Eventually I climbed back on my bike and soon I was outside of Trois Rivieres.  After the break in the park I did not really have problems in terms of pain, but I was definitely not as strong as I had been earlier in the day.  Soon too I ran out of water and became desperately thirsty.  I continued to be worried about making it.  Had I bitten off more than I could chew?

I passed through little town after little town, all ancient by colonized North American standards and all with attractive, centuries-old bed and breakfasts.  More than once the idea of calling it quits and stopping for the night crossed my mind.  A combination of lack of clothing to change into and low financial resources dissuaded me, pushing me onwards.

As the sun lowered my motivation to travel as far as possible before dark increased.  In fact, I covered more distance in the two hours between 16:00 and 18:00 than I had in any other two hour period of the day.  My energy level surprised me, even as I ran out of food and became noticeably dehydrated. 

I could not, however, beat the sun and sooner than I had expected it grew dark and cold.  I was still far outside of Quebec, although by now I was more confident that I would make it. 

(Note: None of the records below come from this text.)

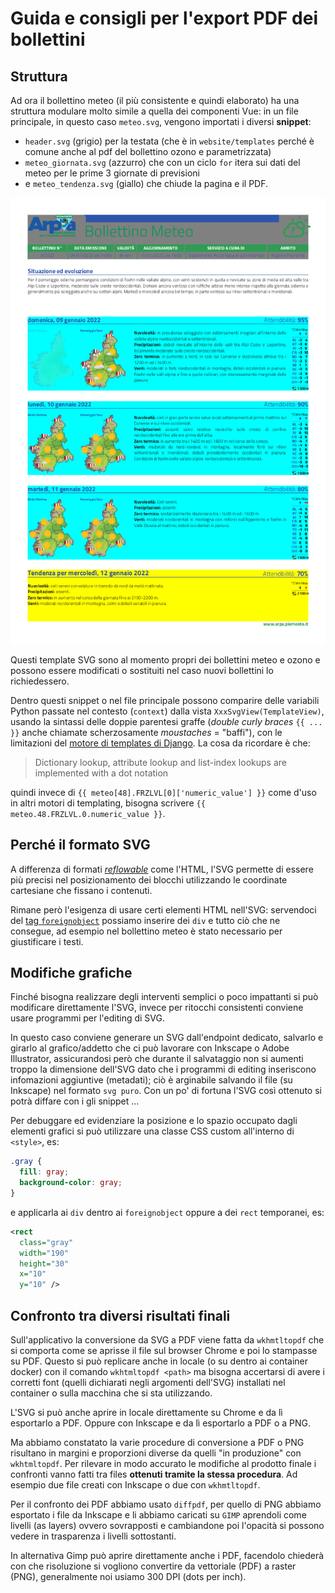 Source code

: # Guida e consigli per l'export PDF dei bollettini

## Struttura

Ad ora il bollettino meteo (il più consistente e quindi elaborato) ha una struttura modulare molto simile a quella dei componenti Vue: in un file principale, in questo caso `meteo.svg`, vengono importati i diversi **snippet**:

- `header.svg` (grigio) per la testata (che è in `website/templates` perché è comune anche al pdf del bollettino ozono e parametrizzata)
- `meteo_giornata.svg` (azzurro) che con un ciclo `for` itera sui dati del meteo per le prime 3 giornate di previsioni
- e `meteo_tendenza.svg` (giallo) che chiude la pagina e il PDF.

![meteo_pdf](./meteo_pdf.png)

Questi template SVG sono al momento propri dei bollettini meteo e ozono e possono essere modificati o sostituiti nel caso nuovi bollettini lo richiedessero. 

Dentro questi snippet o nel file principale possono comparire delle variabili Python passate nel contesto (`context`) dalla vista `XxxSvgView(TemplateView)`, usando la sintassi delle doppie parentesi graffe (_double curly braces_ `{{ ... }}` anche chiamate scherzosamente _moustaches_ = "baffi"), con le limitazioni del [motore di templates di Django](https://docs.djangoproject.com/en/4.0/topics/templates/). La cosa da ricordare è che:

> Dictionary lookup, attribute lookup and list-index lookups are implemented with a dot notation

quindi invece di `{{ meteo[48].FRZLVL[0]['numeric_value'] }}` come d'uso in altri motori di templating, bisogna scrivere `{{ meteo.48.FRZLVL.0.numeric_value }}`.

## Perché il formato SVG

A differenza di formati [_reflowable_](https://en.wikipedia.org/wiki/Reflowable_document) come l'HTML, l'SVG permette di essere più precisi nel posizionamento dei blocchi utilizzando le coordinate cartesiane che fissano i contenuti.

Rimane però l'esigenza di usare certi elementi HTML nell'SVG: servendoci del [tag `foreignobject`](https://developer.mozilla.org/en-US/docs/Web/SVG/Element/foreignObject) possiamo inserire dei `div` e tutto ciò che ne consegue, ad esempio nel bollettino meteo è stato necessario per giustificare i testi.

## Modifiche grafiche

Finché bisogna realizzare degli interventi semplici o poco impattanti si può modificare direttamente l'SVG, invece per ritocchi consistenti conviene usare programmi per l'editing di SVG.

In questo caso conviene generare un SVG dall'endpoint dedicato, salvarlo e girarlo al grafico/addetto che ci può lavorare con Inkscape o Adobe Illustrator, assicurandosi però che durante il salvataggio non si aumenti troppo la dimensione dell'SVG dato che i programmi di editing inseriscono infomazioni aggiuntive (metadati); ciò è arginabile salvando il file (su Inkscape) nel formato `svg puro`. Con un po' di fortuna l'SVG così ottenuto si potrà diffare con i gli snippet ... 

Per debuggare ed evidenziare la posizione e lo spazio occupato dagli elementi grafici si può utilizzare una classe CSS custom all'interno di `<style>`, es:

```css
.gray {
  fill: gray;
  background-color: gray;
}
```
e applicarla ai `div` dentro ai `foreignobject` oppure a dei `rect` temporanei, es:

```svg
<rect
  class="gray"
  width="190"
  height="30"
  x="10"
  y="10" />
```

## Confronto tra diversi risultati finali

Sull'applicativo la conversione da SVG a PDF viene fatta da `wkhmtltopdf` che si comporta come se aprisse il file sul browser Chrome e poi lo stampasse su PDF. Questo si può replicare anche in locale (o su dentro ai container docker) con il comando `wkhtmltopdf <path>` ma bisogna accertarsi di avere i corretti font (quelli dichiarati negli argomenti dell'SVG) installati nel container o sulla macchina che si sta utilizzando.

L'SVG si può anche aprire in locale direttamente su Chrome e da lì esportarlo a PDF. Oppure con Inkscape e da lì esportarlo a PDF o a PNG.

Ma abbiamo constatato la varie procedure di conversione a PDF o PNG risultano in margini e proporzioni diverse da quelli "in produzione" con `wkhtmltopdf`. Per rilevare in modo accurato le modifiche al prodotto finale i confronti vanno fatti tra files **ottenuti tramite la stessa procedura**. Ad esempio due file creati con Inkscape o due con `wkhmtltopdf`.

Per il confronto dei PDF abbiamo usato `diffpdf`, per quello di PNG abbiamo esportato i file da Inkscape e li abbiamo caricati su `GIMP` aprendoli come livelli (as layers) ovvero sovrapposti e cambiandone poi l'opacità si possono vedere in trasparenza i livelli sottostanti.

In alternativa Gimp può aprire direttamente anche i PDF, facendolo chiederà con che risoluzione si vogliono convertire da vettoriale (PDF) a raster (PNG), generalmente noi usiamo 300 DPI (dots per inch).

Unfortunately, in the thirty or so kilometers outside of Quebec the shoreline becomes hilly, climbing and falling, rolling along. The little valleys this created were noticeably colder than the tops of the hills, and once again I began to stiffen.  On the way up several hills I ended up walking, not because I could not bike up them, but because it gave me a chance to stretch and warm up my legs without sacrificing my pace considerably.  I was becoming progressively more miserable as the day got later and later.  When another cycler zipped past me, riding far stronger and faster than I was, I suffered another blow to my pride.  The worst was yet to come.

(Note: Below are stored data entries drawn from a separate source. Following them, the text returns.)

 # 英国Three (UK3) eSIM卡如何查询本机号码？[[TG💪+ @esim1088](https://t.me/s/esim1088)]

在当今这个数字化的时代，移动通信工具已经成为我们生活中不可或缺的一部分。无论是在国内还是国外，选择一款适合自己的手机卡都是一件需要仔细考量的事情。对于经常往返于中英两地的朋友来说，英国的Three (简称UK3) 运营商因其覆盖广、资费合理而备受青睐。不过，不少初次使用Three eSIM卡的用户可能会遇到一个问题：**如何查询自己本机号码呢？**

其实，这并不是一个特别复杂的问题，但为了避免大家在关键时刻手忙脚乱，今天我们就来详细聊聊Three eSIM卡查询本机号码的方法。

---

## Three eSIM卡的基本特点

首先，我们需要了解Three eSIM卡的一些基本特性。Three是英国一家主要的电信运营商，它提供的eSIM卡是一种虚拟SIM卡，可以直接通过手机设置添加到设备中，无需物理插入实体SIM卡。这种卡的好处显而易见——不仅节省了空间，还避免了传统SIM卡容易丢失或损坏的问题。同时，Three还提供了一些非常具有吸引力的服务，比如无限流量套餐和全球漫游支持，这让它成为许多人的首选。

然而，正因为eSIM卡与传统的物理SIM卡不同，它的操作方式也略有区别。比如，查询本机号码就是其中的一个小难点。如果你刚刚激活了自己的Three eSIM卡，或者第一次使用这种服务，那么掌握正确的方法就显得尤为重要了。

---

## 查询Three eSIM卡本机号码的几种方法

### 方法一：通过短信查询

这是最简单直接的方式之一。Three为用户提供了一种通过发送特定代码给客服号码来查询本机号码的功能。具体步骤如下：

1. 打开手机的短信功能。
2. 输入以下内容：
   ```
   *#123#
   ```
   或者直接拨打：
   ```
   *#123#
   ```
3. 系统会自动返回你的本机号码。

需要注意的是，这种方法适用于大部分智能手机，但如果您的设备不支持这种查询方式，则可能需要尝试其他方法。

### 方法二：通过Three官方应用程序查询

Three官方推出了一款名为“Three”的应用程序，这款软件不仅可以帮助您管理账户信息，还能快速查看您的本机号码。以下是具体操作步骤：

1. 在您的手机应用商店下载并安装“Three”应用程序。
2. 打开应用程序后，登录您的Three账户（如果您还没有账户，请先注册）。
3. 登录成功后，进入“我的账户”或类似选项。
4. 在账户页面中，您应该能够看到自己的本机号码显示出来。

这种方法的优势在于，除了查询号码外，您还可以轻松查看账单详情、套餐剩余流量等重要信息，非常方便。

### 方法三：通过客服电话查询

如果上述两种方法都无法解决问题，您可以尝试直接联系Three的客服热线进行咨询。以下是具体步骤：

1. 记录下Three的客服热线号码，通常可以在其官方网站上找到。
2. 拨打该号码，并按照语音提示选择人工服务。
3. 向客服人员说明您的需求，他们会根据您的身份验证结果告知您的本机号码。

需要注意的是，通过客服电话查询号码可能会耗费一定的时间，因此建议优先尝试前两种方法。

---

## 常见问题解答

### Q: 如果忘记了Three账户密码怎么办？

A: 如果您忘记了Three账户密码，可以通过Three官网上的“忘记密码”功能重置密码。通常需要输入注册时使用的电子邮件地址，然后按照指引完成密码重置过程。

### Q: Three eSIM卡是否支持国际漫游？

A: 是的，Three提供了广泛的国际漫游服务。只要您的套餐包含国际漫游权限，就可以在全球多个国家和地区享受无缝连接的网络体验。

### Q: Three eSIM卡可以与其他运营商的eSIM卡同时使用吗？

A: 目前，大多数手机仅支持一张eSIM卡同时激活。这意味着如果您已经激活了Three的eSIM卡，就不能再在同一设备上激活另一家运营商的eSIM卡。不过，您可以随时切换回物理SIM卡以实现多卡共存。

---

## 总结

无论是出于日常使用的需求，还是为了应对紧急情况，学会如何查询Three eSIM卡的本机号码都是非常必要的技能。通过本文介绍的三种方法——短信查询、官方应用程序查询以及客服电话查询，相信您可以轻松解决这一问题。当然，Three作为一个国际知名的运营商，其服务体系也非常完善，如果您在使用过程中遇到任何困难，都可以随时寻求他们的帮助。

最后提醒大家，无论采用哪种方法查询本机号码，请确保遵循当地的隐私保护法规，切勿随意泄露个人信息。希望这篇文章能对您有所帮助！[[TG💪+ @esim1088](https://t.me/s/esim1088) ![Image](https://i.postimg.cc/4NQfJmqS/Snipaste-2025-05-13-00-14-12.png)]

On Google I had planned to skirt the cliffs of Quebec and avoid climbing more than was necessary.  To do this, I had to turn off of Route 138, and pass between the river and the cliffs, around the bend to the bus station.  Somehow in the dark, however, I completely missed where I was supposed to turn off. 

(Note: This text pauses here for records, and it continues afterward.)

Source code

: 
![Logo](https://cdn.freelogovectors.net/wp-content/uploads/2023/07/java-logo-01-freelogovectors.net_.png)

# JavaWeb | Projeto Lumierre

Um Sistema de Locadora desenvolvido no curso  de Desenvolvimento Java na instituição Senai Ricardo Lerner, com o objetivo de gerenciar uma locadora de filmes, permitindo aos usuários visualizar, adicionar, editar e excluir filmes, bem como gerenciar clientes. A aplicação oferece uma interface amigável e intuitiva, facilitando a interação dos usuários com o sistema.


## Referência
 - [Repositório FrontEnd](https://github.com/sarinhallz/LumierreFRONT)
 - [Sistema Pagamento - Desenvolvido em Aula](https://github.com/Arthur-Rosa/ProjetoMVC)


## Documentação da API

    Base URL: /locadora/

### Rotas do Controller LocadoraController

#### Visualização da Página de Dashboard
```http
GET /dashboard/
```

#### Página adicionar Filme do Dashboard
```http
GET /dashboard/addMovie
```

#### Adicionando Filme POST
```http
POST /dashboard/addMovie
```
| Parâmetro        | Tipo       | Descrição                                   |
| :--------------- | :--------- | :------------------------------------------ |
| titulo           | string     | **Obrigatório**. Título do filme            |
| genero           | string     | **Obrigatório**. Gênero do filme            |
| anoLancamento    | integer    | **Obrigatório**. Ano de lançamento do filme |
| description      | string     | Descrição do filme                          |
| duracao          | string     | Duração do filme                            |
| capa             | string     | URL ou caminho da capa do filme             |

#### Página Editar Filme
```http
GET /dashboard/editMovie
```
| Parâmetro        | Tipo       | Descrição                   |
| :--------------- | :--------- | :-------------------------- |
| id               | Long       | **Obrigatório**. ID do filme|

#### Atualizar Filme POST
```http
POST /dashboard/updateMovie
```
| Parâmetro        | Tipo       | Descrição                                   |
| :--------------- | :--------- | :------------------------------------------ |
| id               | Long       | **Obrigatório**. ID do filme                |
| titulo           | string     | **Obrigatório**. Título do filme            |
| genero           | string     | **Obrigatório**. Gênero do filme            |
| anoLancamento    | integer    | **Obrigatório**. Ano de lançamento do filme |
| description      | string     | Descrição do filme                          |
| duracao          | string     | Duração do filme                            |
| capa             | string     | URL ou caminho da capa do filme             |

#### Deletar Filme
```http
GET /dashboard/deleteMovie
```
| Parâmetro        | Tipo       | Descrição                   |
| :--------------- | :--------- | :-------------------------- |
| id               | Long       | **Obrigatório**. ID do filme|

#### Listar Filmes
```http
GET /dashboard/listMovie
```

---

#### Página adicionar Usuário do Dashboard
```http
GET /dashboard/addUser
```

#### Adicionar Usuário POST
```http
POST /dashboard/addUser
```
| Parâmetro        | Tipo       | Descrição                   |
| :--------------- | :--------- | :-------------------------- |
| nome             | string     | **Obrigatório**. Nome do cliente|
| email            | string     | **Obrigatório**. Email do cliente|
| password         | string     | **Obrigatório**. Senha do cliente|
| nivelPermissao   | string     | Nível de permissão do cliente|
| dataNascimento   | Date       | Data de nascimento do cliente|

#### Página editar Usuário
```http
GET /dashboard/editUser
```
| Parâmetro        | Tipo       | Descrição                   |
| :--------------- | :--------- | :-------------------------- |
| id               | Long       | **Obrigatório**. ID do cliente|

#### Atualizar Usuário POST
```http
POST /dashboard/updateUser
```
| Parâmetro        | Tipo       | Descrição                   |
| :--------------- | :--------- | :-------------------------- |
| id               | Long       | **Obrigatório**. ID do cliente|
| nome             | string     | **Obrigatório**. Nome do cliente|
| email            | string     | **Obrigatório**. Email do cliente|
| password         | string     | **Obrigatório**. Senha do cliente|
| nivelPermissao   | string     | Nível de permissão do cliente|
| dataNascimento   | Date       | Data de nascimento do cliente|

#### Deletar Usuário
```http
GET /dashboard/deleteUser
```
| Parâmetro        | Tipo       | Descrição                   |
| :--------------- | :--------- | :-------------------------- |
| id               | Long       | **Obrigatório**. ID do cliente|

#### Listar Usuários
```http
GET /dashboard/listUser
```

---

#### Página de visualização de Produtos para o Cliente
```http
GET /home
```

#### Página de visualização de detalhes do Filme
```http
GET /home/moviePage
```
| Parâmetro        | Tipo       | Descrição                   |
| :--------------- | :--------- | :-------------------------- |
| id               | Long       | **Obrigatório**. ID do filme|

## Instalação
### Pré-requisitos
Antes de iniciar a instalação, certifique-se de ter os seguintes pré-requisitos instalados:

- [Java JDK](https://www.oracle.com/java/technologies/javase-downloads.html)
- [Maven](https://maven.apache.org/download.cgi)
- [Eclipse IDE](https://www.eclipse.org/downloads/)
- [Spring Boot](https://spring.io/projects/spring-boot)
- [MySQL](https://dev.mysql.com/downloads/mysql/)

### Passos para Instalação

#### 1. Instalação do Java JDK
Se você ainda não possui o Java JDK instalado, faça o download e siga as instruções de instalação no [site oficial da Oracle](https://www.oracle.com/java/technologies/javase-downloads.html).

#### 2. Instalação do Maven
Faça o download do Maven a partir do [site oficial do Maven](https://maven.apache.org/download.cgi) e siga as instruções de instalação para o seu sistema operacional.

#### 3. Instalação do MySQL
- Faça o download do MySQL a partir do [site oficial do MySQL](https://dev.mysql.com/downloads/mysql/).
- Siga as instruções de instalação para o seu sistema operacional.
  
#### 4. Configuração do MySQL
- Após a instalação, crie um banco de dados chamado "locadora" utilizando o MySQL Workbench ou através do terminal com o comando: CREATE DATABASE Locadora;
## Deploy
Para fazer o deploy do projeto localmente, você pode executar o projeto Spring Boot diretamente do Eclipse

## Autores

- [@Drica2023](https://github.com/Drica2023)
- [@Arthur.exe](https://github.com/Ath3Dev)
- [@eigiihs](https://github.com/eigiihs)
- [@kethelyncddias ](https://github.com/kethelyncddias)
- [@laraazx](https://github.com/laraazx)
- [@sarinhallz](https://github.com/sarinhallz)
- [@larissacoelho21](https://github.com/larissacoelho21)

Even worse, I thought I had lost 138 entirely and had no idea where I was, only twenty or so kilometres outside of Quebec.  Cold and lost in the dark, tired and sore, I panicked.  I briefly started crying uncontrollably.  Then, it began to rain.  I turned around, confused, until I realized that I was indeed still on 138. 

I knew that Route 138 ended up in downtown Quebec, so I stayed on it.  Once I arrived at the airport I began texting my dad for directions to the bus station.  Over the next hour, as he tracked the route on Google maps, he guided me via text message through Quebec to the bus stop.   As things I turned out I still managed to avoid the cliffs, although I got to the bus station from the north side of Quebec instead of the south side.  

I arrived at the bus station at 21:36, rain-soaked, and completely worn out emotionally and physically.  I had just missed the 21:30 bus to Montreal.   The last bus of the night was at 22:30 though, so at least I would make it home.

I filled my water bottles at the water fountain and washed up as best I could in a bathroom sink.  Then I went to buy my ticket.

It was not a problem to get a student-priced ticket to Montreal, but they told me that the parcel service was closed, so I would be unable to take my bike.  Distinctly unimpressed, I pressed the agent.  He told me that they had no way to give me a box or bag for my bike and so it was up to me and the bus driver to decide if my bike could go.   

I fretted for 45 minutes until the bus got there.  When it did, it turned out that the bus driver did not mind at all letting me put my bike underneath.

Exhausted, I slept for an hour or so on the bus and got back to Montreal around 1:30.  The metro had stopped running, so I climbed back on my bike and made the cold, stiff ride down Rue Ontario.  I got home just before 2:00.  I showered and ate whatever food I could find, before finally falling asleep.